Wednesday, January 31, 2007

I Remember The Alamo

Wherein our intrepid explorer braves stomach exploding Teriyaki and ponytails in Texas.



When you fly into New York at night you look down upon an organised circuit board of lights. Approaching San Antonio it looks as if some unholy Titan has vomited a pile of oozing fairly lights across the Texan plains. And where New York is tall, San Antonio seems wide. Wide spaces spanning wide streets bounded by the wide flat sandy buildings of this semi-historic frontier town. Not, I should add, as many wide load folks as I'd expected however.

By the time we'd landed after leaving Detroit's car park of an airport late my body clock had gone well and truly AWOL and it didn't help being woken at 2am the first morning with a public announcement telling us everything was ok?

Conference Hotels are funny places, hermetically sealed environments that tie you into to long days of indoor lighting and dual projector screens. Thankfully it turned out to be a good conference with interesting people met and many things learned. It was also the site of the worst pair of pants in the world - satin blue pyjama bottom style with a Stars and Stripes print - seen hanging off one of the attendees. For anyone who might think that the Yanks can be a badly dressed lot, then the image of this British casualty of sartorial disfunction would have certainly redressed the balance. Even the silver tailed cowboys with their guitar cases couldn't raise half the laugh that these terrible trousers did.

The Marriott backs onto the River Walk, a stretch of over sculpted Disney ride facade with a Mall at either end and the incessant sound of pan pipes playing 80s hits across the plasticised seating areas, occasionally drowned out by the teaming sparrows who seemed to have followed on down from the weekend. I don't even know if it's a real river or not. We did have some halfway decent food there on our last night at least, having decided to bypass the skin tight tops at Hooters, the ugly bloke who seemed to be the only staff member in Coyote Ugly and some English Bar whose staff looked like jailbait in tartan belts.

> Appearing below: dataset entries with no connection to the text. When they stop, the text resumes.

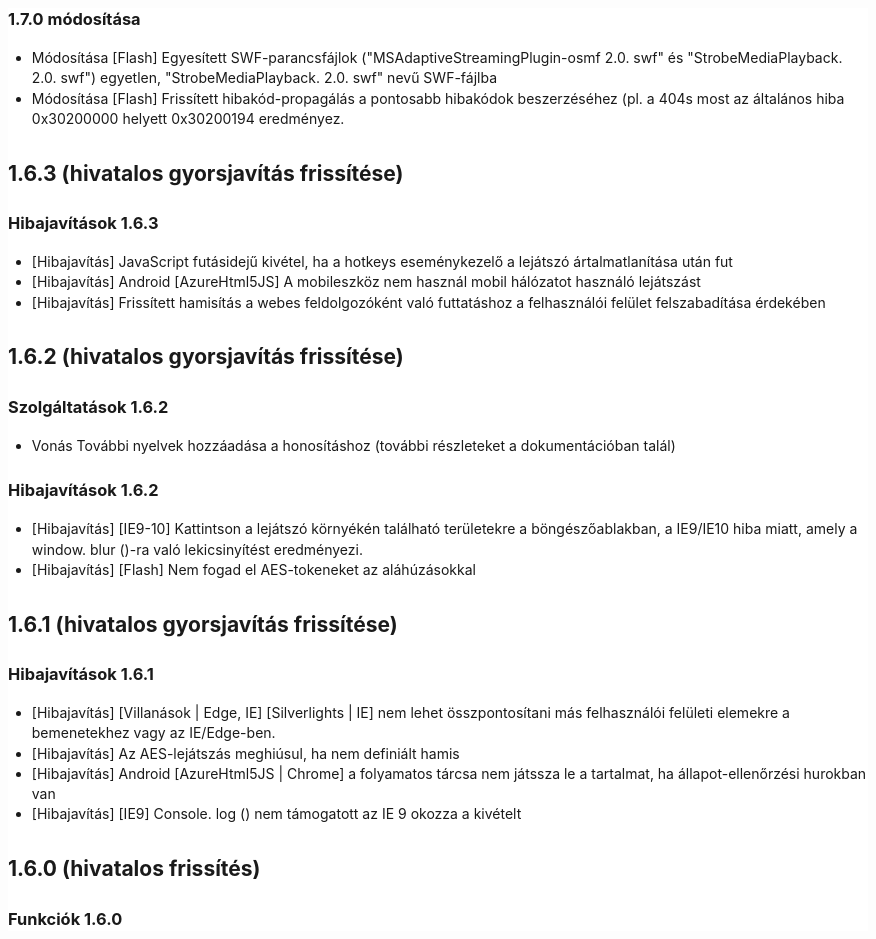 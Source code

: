### <a name="changes-170"></a>1.7.0 módosítása ###

- Módosítása [Flash] Egyesített SWF-parancsfájlok ("MSAdaptiveStreamingPlugin-osmf 2.0. swf" és "StrobeMediaPlayback. 2.0. swf") egyetlen, "StrobeMediaPlayback. 2.0. swf" nevű SWF-fájlba
- Módosítása [Flash] Frissített hibakód-propagálás a pontosabb hibakódok beszerzéséhez (pl. a 404s most az általános hiba 0x30200000 helyett 0x30200194 eredményez.

## <a name="163-official-hotfix-update"></a>1.6.3 (hivatalos gyorsjavítás frissítése) ##

### <a name="bug-fixes-163"></a>Hibajavítások 1.6.3 ###

- [Hibajavítás] JavaScript futásidejű kivétel, ha a hotkeys eseménykezelő a lejátszó ártalmatlanítása után fut
- [Hibajavítás] Android [AzureHtml5JS] A mobileszköz nem használ mobil hálózatot használó lejátszást
- [Hibajavítás] Frissített hamisítás a webes feldolgozóként való futtatáshoz a felhasználói felület felszabadítása érdekében

## <a name="162-official-hotfix-update"></a>1.6.2 (hivatalos gyorsjavítás frissítése) ##

### <a name="features-162"></a>Szolgáltatások 1.6.2 ###

- Vonás További nyelvek hozzáadása a honosításhoz (további részleteket a dokumentációban talál)

### <a name="bug-fixes-162"></a>Hibajavítások 1.6.2 ###

- [Hibajavítás] [IE9-10] Kattintson a lejátszó környékén található területekre a böngészőablakban, a IE9/IE10 hiba miatt, amely a window. blur ()-ra való lekicsinyítést eredményezi.
- [Hibajavítás] [Flash] Nem fogad el AES-tokeneket az aláhúzásokkal

## <a name="161-official-hotfix-update"></a>1.6.1 (hivatalos gyorsjavítás frissítése) ##

### <a name="bug-fixes-161"></a>Hibajavítások 1.6.1 ###

- [Hibajavítás] [Villanások | Edge, IE] [Silverlights | IE] nem lehet összpontosítani más felhasználói felületi elemekre a bemenetekhez vagy az IE/Edge-ben.
- [Hibajavítás] Az AES-lejátszás meghiúsul, ha nem definiált hamis
- [Hibajavítás] Android [AzureHtml5JS | Chrome] a folyamatos tárcsa nem játssza le a tartalmat, ha állapot-ellenőrzési hurokban van
- [Hibajavítás] [IE9] Console. log () nem támogatott az IE 9 okozza a kivételt

## <a name="160-official-update"></a>1.6.0 (hivatalos frissítés) ##

### <a name="features-160"></a>Funkciók 1.6.0 ###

During our five days my colleagues shopped more than anyone I have ever seen shop; making use of the excellent exchange rate and half-packed suitcases. If I never see another pair of K-Swiss again I'll die a happy man.

If you check out my Flickr set you'll probably guess that the highlight was going to watch the NBA match where a pretty evenly matched San Antonio Spurs took on the Houston Rockets (and unfortunately lost). If nothing else San Antonians are a naturally friendly and welcoming bunch (the easiest way to strike up a conversation is to open your mouth) and the atmosphere was incredible. We even bumped into Big Willy the taxi driver on the way back who recognised us from the taxi queue at the hotel. If you're ever in San Antonio try and get a ride with Big Willy, most entertaining...

So despite seeing very little of the town, which I'm told isn't much, and there being no dedication to Ozzy on the Alamo, or that it rained on our first day, I enjoyed my 6am swims in the outdoor pool, didn't enjoy lunch passing through all too quickly, and was happy to participate in a conversation with some of the finest computing brains at Hewlett Packard during which it was agreed that all web 2.0 means is removing vowels from software names. So rest easy there technophobes, all is well with the www.

And now I'm back having spent far too many hours in airport waiting lounges, flown countless thousands of miles in over-sized Pringles cans at ridiculous speeds and absurd altitudes with nothing worth watching on the movie screens when they were there. I'm still knackered and my sleep patterns are only just returning to normal but there you go. Some people do this kind of thing willingly for a living. If you ever happen to meet them avoid them at all costs. They are insane. Stick to holidays when you can folks.